9. The forward pass#

Now that we understand how to work with computational graphs in mlfz, it’s time to pull back the curtain and see how they work on the inside. After all, this is what we’re here for. (At least, it’s why I’m writing this.)

As we’ve seen it before, Scalar implements a node in a computational graph. Thus, it must keep track of three attributes:

  • a numeric value,

  • the backwards gradient,

  • and the list of incoming edges.

This chapter progressively implements the Scalar class via adding more and more features. Note that most of the versions here won’t have the full functionality of mlfz.nn.scalar.Scalar. The full source can be found on GitHub, but the Python code is not exactly a linear front-to-back text, so we’ll unravel it one feature at a time.

Here we go:

from typing import List


class Scalar:
    def __init__(self, value: float, prevs: List = None):
        self.value = value
        self.prevs = prevs if prevs is not None else []
        self.backwards_grad = 0

    def __repr__(self):
        return f"Scalar({self.value})"

(I have also added a simple string representation for readability.) Now, we add the meat to the bones. The first thing to do: build the computational graph via operations.

9.1. Building the graph#

We are already familiar with the Scalar interface: the computational graph is built via appling operations and functions.
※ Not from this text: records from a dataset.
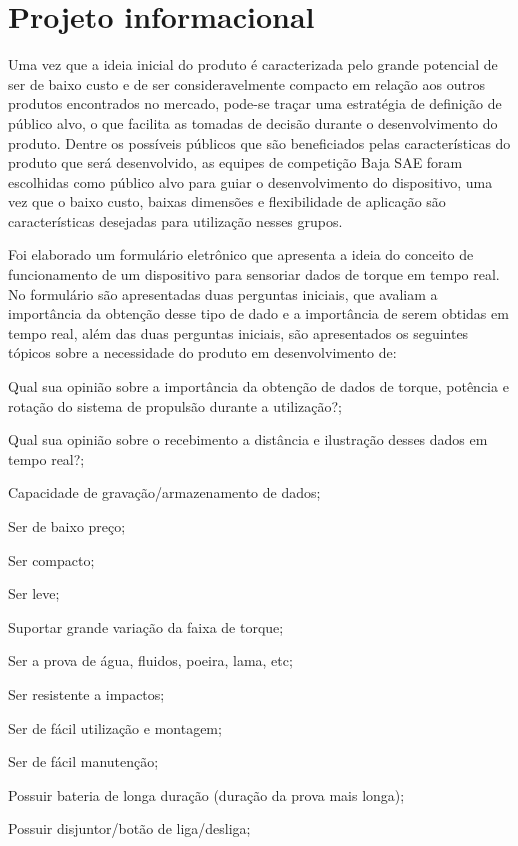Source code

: \section{Projeto informacional}

Uma vez que a ideia inicial do produto é caracterizada pelo grande potencial de ser de baixo custo e de ser consideravelmente compacto em relação aos outros produtos
encontrados no mercado, pode-se traçar uma estratégia de definição de público alvo, o que facilita as tomadas de decisão durante o desenvolvimento do produto.
Dentre os possíveis públicos que são beneficiados pelas características do produto que será desenvolvido, as equipes de competição Baja SAE foram
escolhidas como público alvo para guiar o desenvolvimento do dispositivo, uma vez que o baixo custo, baixas dimensões e flexibilidade de aplicação são características
desejadas para utilização nesses grupos.

Foi elaborado um formulário eletrônico que apresenta a ideia do conceito de funcionamento de um dispositivo para sensoriar dados de torque em tempo real. No formulário
são apresentadas duas perguntas iniciais, que avaliam a importância da obtenção desse tipo de dado e a importância de serem obtidas em tempo real, além das duas perguntas
iniciais, são apresentados os seguintes tópicos sobre a necessidade do produto em desenvolvimento de:

\begin{alineas}

	\item Qual sua opinião sobre a importância da obtenção de dados de torque, potência e rotação do sistema de propulsão durante a utilização?;
	\item Qual sua opinião sobre o recebimento a distância e ilustração desses dados em tempo real?;
	\item Capacidade de gravação/armazenamento de dados;
	\item Ser de baixo preço;
	\item Ser compacto;
	\item Ser leve;
	\item Suportar grande variação da faixa de torque;
	\item Ser a prova de água, fluidos, poeira, lama, etc;
	\item Ser resistente a impactos;
	\item Ser de fácil utilização e montagem;
	\item Ser de fácil manutenção;
	\item Possuir bateria de longa duração (duração da prova mais longa);
	\item Possuir disjuntor/botão de liga/desliga;

\end{alineas}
from mlfz.nn.scalar import Scalar as Scalar_final

x = Scalar_final(1)
y = Scalar_final(2)

x + y
Scalar(3)

(To avoid confusion, mlfz.nn.scalar.Scalar is imported as Scalar_final.)

How is this done? By overloading the operations via implementing the magic methods. In the object oriented Python, there are several of them:

  • addition a + b is done via __add__,

  • subtraction a - b is via __sub__,

  • negation -a is via __neg__,

  • multiplication a * b via __mul__,

  • division a / b via __truediv__,

  • exponentiation a ** b via __pow__,

and many more. I’ll do the __add__, you’ll do the rest in an exercise. We’ll code first, discuss later.

class Scalar(Scalar):
    # ...

    def __add__(self, other):
        return Scalar(
            value=self.value + other.value,
            prevs=[self, other],
        )
    
    # ...

Remark 9.1 (Implementing classes, one method at a time.)
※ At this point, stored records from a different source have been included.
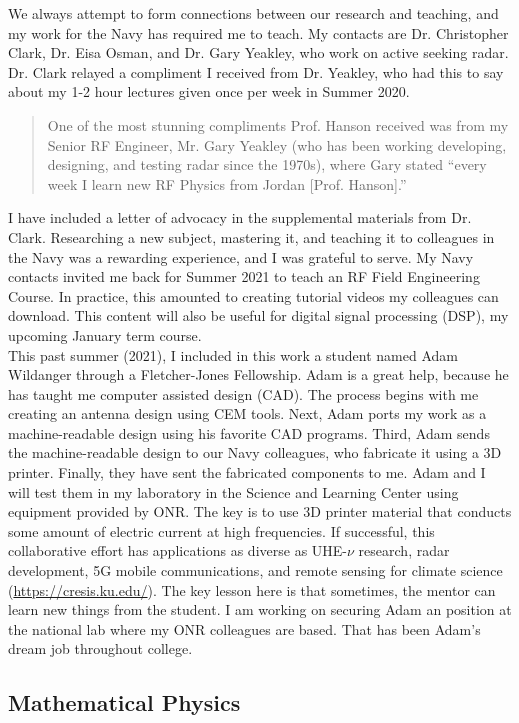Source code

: \documentclass[../../../main.tex]{subfiles}
\begin{document}
We always attempt to form connections between our research and teaching, and my work for the Navy has required me to teach.  My contacts are Dr. Christopher Clark, Dr. Eisa Osman, and Dr. Gary Yeakley, who work on active seeking radar.  Dr. Clark relayed a compliment I received from Dr. Yeakley, who had this to say about my 1-2 hour lectures given once per week in Summer 2020.
\begin{quote}
One of the most stunning compliments Prof. Hanson received was from my Senior RF Engineer, Mr. Gary Yeakley (who has been working developing, designing, and testing radar since the 1970s), where Gary stated ``every week I learn new RF Physics from Jordan [Prof. Hanson].''
\end{quote}
I have included a letter of advocacy in the supplemental materials from Dr. Clark.  Researching a new subject, mastering it, and teaching it to colleagues in the Navy was a rewarding experience, and I was grateful to serve.  My Navy contacts invited me back for Summer 2021 to teach an RF Field Engineering Course.  In practice, this amounted to creating tutorial videos my colleagues can download.  This content will also be useful for digital signal processing (DSP), my upcoming January term course.
\\
\vspace{0.25cm}
This past summer (2021), I included in this work a student named Adam Wildanger through a Fletcher-Jones Fellowship.  Adam is a great help, because he has taught me computer assisted design (CAD).  The process begins with me creating an antenna design using CEM tools.  Next, Adam ports my work as a machine-readable design using his favorite CAD programs.  Third, Adam sends the machine-readable design to our Navy colleagues, who fabricate it using a 3D printer.  Finally, they have sent the fabricated components to me.  Adam and I will test them in my laboratory in the Science and Learning Center using equipment provided by ONR.  The key is to use 3D printer material that conducts some amount of electric current at high frequencies.  If successful, this collaborative effort has applications as diverse as UHE-$\nu$ research, radar development, 5G mobile communications, and remote sensing for climate science (\url{https://cresis.ku.edu/}).  The key lesson here is that sometimes, the mentor can learn new things from the student.  I am working on securing Adam an position at the national lab where my ONR colleagues are based.  That has been Adam's dream job throughout college.

\subsection{Mathematical Physics}
\end{document}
As this book is written in Jupyter Notebooks, we can iteratively define classes method by method. To avoid writing out the all the previously implemented methods each time we add a new one, we inherit the new Scalar class from the old one. Keep this in mind, as I’ll use this trick later.
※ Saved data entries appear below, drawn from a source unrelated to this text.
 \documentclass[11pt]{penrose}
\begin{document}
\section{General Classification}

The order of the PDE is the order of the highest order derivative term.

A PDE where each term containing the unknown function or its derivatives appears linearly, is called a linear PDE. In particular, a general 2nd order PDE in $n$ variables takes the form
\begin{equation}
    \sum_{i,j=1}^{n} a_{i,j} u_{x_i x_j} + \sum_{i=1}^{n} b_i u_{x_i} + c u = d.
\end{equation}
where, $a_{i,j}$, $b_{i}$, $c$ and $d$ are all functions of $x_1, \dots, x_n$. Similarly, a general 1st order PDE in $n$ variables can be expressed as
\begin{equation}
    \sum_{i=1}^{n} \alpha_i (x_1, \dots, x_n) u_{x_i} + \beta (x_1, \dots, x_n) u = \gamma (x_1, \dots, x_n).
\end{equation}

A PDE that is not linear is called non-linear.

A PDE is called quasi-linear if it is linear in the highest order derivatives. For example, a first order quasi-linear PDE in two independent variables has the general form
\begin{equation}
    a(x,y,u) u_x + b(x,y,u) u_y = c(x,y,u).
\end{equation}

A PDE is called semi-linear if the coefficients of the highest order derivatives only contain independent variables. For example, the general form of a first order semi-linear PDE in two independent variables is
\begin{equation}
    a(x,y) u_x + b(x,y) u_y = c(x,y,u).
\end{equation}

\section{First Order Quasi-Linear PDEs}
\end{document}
The __add__ method simply initializes a new Scalar instance, formed from the operands. (In this case, self and other.)

x = Scalar(1)
y = Scalar(2.5)
z = x + y
z.value
3.5

Now, we have a way to track the nodes preceeding z:

z.prevs
[Scalar(1), Scalar(2.5)]

Can you implement the rest or the operations? Give them a go before revealing the answer.

class Scalar(Scalar):
    # ...

    def __add__(self, other):
        return Scalar(
            value=self.value + other.value,
            prevs=[self, other],
        )
    
    # implement these methods along the lines of __add__:
    def __mul__(self, other):
        pass

    def __truediv__(self, other):
        pass

    def __pow__(self, exponent):
        pass

    def __neg__(self):
        pass

    def __sub__(self, other):
        pass

    # ...

Here’s the solution:

Hide code cell source
class Scalar(Scalar):
    def __mul__(self, other):
        return Scalar(
            value=self.value * other.value,
            prevs=[self, other],
        )

    def __truediv__(self, other):
        return Scalar(
            value=self.value / other.value,
            prevs=[self, other],
        )

    def __pow__(self, exponent):
        return Scalar(
            value=self.value ** exponent.value,
            prevs=[self, exponent],
        )
    
    def __neg__(self):
        return Scalar(
            value=-self.value,
            prevs=[self],
        )
    
    def __sub__(self, other):
        return self + (-other)

Testing:

x = Scalar(2)
y = Scalar(3)

print(f"{x} + {y} = {x + y}")
print(f"{x} * {y} = {x * y}")
print(f"{x} / {y} = {x / y}")
print(f"{x} ** {y} = {x ** y}")
print(f"{x} - {y} = {x - y}")
print(f"-{x} = {-x}")
Scalar(2) + Scalar(3) = Scalar(5)
Scalar(2) * Scalar(3) = Scalar(6)
Scalar(2) / Scalar(3) = Scalar(0.6666666666666666)
Scalar(2) ** Scalar(3) = Scalar(8)
Scalar(2) - Scalar(3) = Scalar(-1)
-Scalar(2) = Scalar(-2)

9.1.1. Interoperability with Python’s number types#

At its current state, operations with Python’s number types are not supported. Check this out:

Scalar(1) + 2
---------------------------------------------------------------------------
AttributeError                            Traceback (most recent call last)
Cell In[10], line 1
----> 1 Scalar(1) + 2

Cell In[7], line 6, in Scalar.__add__(self, other)
      4 def __add__(self, other):
      5     return Scalar(
----> 6         value=self.value + other.value,
      7         prevs=[self, other],
      8     )

AttributeError: 'int' object has no attribute 'value'

The source of this AttributeError is that the expression Scalar(1) + 2 calls Scalar.__add__, with arguments Scalar(1) and 2. As 2 is not a Scalar object, we immediately run upon an issue.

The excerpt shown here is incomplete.